I never much liked the Data Loss Prevention (DLP) feature when Microsoft shipped it in Exchange 2013. But it's amazing how technology grows on you over time. The changes made in Exchange 2013 SP1 have helped a lot. Expanding the set of clients that can display the DLP policy prompts is just good sense while the additional of document fingerprinting is a nice way to allow companies to include their own sensitive data types in DLP policies.
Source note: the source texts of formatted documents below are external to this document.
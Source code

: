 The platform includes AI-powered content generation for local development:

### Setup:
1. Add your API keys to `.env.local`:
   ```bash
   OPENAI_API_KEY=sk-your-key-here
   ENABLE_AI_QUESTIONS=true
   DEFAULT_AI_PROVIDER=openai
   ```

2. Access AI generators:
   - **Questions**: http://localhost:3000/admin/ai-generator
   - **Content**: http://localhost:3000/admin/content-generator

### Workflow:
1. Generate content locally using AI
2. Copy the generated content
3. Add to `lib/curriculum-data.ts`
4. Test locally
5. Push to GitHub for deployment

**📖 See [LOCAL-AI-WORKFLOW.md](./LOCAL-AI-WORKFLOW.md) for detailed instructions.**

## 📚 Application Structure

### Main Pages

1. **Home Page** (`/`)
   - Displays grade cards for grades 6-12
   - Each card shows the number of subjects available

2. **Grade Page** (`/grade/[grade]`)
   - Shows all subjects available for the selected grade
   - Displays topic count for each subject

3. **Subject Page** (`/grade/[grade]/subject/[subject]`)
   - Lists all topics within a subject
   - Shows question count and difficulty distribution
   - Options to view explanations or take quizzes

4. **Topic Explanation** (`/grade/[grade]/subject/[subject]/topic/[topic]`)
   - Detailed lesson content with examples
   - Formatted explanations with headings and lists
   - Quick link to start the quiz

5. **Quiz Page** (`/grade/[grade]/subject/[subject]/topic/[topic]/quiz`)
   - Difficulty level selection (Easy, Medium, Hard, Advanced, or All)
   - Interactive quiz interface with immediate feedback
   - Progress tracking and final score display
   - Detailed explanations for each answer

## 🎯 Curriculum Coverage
After its introduction in Exchange 2013, Data Loss Prevention (DLP) never really impressed. At least, it didn't impress me. Although the technology is an interesting extension of transport rules and Microsoft’s initial foray into the world of DLP (see this link for the EHLO blog post on the topic), it was limited by need to deploy Outlook 2013. Without this client, users couldn’t see the DLP policy prompts invoked when policy violations are detected and introducing a feature like DLP that can prevent user email going to its intended destination because it is blocked by a DLP rule seems like an opportunity for user uproar.

Thankfully, the release of Exchange 2013 SP1 tipped the balance to the right side by expanding the set of supported clients to include Outlook Web App (OWA) and OWA for Devices. It’s true that DLP is still limited because older Outlook clients still cannot display the policy prompts, but OWA support makes deployment easier.  I guess Microsoft’s hope is that customers who deploy Exchange 2013 will include a client-side upgrade into the bargain and so provide the necessary critical mass for DLP to gain traction. We’ll see.
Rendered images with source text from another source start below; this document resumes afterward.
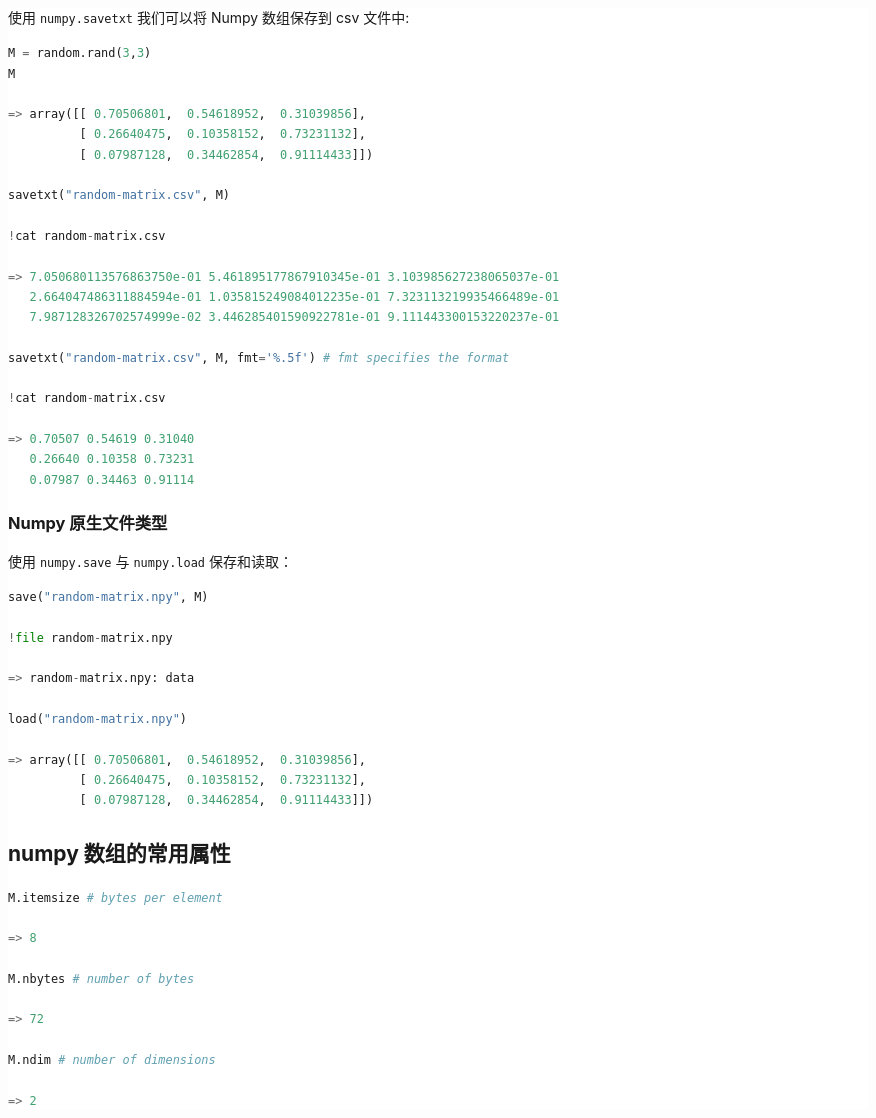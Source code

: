 使用 `numpy.savetxt` 我们可以将 Numpy 数组保存到 csv 文件中:

```py
M = random.rand(3,3)
M

=> array([[ 0.70506801,  0.54618952,  0.31039856],
          [ 0.26640475,  0.10358152,  0.73231132],
          [ 0.07987128,  0.34462854,  0.91114433]])

savetxt("random-matrix.csv", M)

!cat random-matrix.csv

=> 7.050680113576863750e-01 5.461895177867910345e-01 3.103985627238065037e-01
   2.664047486311884594e-01 1.035815249084012235e-01 7.323113219935466489e-01
   7.987128326702574999e-02 3.446285401590922781e-01 9.111443300153220237e-01

savetxt("random-matrix.csv", M, fmt='%.5f') # fmt specifies the format

!cat random-matrix.csv

=> 0.70507 0.54619 0.31040
   0.26640 0.10358 0.73231
   0.07987 0.34463 0.91114 
```

### Numpy 原生文件类型

使用 `numpy.save` 与 `numpy.load` 保存和读取：

```py
save("random-matrix.npy", M)

!file random-matrix.npy

=> random-matrix.npy: data

load("random-matrix.npy")

=> array([[ 0.70506801,  0.54618952,  0.31039856],
          [ 0.26640475,  0.10358152,  0.73231132],
          [ 0.07987128,  0.34462854,  0.91114433]]) 
```

## numpy 数组的常用属性

```py
M.itemsize # bytes per element

=> 8

M.nbytes # number of bytes

=> 72

M.ndim # number of dimensions

=> 2 
```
Exchange 2013 SP1 also includes an update for the set of sensitive data types and templates provided to help customers start their DLP projects. The initial set in Exchange 2013 RTM was quite extensive as it contains sensitive data types such as credit card information, U.S. social security numbers, and so on. Templates such as “U.S. Federal Trade Commission Consumer Rules” provide prototype DLP rules to protect against the inclusion of relevant data types in email. After creating a new DLP policy from a template, you can edit it to shape the rules to provide the protection required by the organization. Indeed, if you are so inclined, you can create a DLP policy from scratch and ignore the set of Microsoft templates. Or create your very own DLP template, something that Microsoft anticipates will be done by third parties who specialize in this area.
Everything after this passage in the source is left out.